TASK TO COMPLETE –
Please find the lines in the entries below that contain the word "specified", and copy each one.

Start of GIVEN RECORDS

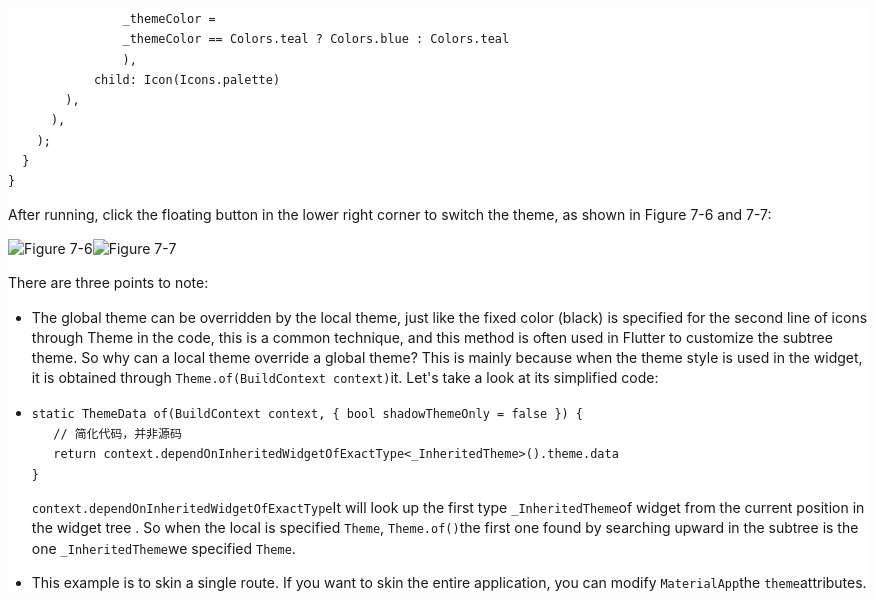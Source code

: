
 ```
                _themeColor =
                _themeColor == Colors.teal ? Colors.blue : Colors.teal
                ),
            child: Icon(Icons.palette)
        ),
      ),
    );
  }
}

```

After running, click the floating button in the lower right corner to switch the theme, as shown in Figure 7-6 and 7-7:

![Figure 7-6](https://pcdn.flutterchina.club/imgs/7-6.png)![Figure 7-7](https://pcdn.flutterchina.club/imgs/7-7.png)

There are three points to note:

-   The global theme can be overridden by the local theme, just like the fixed color (black) is specified for the second line of icons through Theme in the code, this is a common technique, and this method is often used in Flutter to customize the subtree theme. So why can a local theme override a global theme? This is mainly because when the theme style is used in the widget, it is obtained through `Theme.of(BuildContext context)`it. Let's take a look at its simplified code:
    
-   ```
    static ThemeData of(BuildContext context, { bool shadowThemeOnly = false }) {
       // 简化代码，并非源码  
       return context.dependOnInheritedWidgetOfExactType<_InheritedTheme>().theme.data
    }
    
    ```
    
    `context.dependOnInheritedWidgetOfExactType`It will look up the first type `_InheritedTheme`of widget from the current position in the widget tree . So when the local is specified `Theme`, `Theme.of()`the first one found by searching upward in the subtree is the one `_InheritedTheme`we specified `Theme`.
    
-   This example is to skin a single route. If you want to skin the entire application, you can modify `MaterialApp`the `theme`attributes.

End of GIVEN RECORDS

EXERCISE ANSWER –
-   The global theme can be overridden by the local theme, just like the fixed color (black) is specified for the second line of icons through Theme in the code, this is a common technique, and this method is often used in Flutter to customize the subtree theme. So why can a local theme override a global theme? This is mainly because when the theme style is used in the widget, it is obtained through `Theme.of(BuildContext context)`it. Let's take a look at its simplified code:
    `context.dependOnInheritedWidgetOfExactType`It will look up the first type `_InheritedTheme`of widget from the current position in the widget tree . So when the local is specified `Theme`, `Theme.of()`the first one found by searching upward in the subtree is the one `_InheritedTheme`we specified `Theme`.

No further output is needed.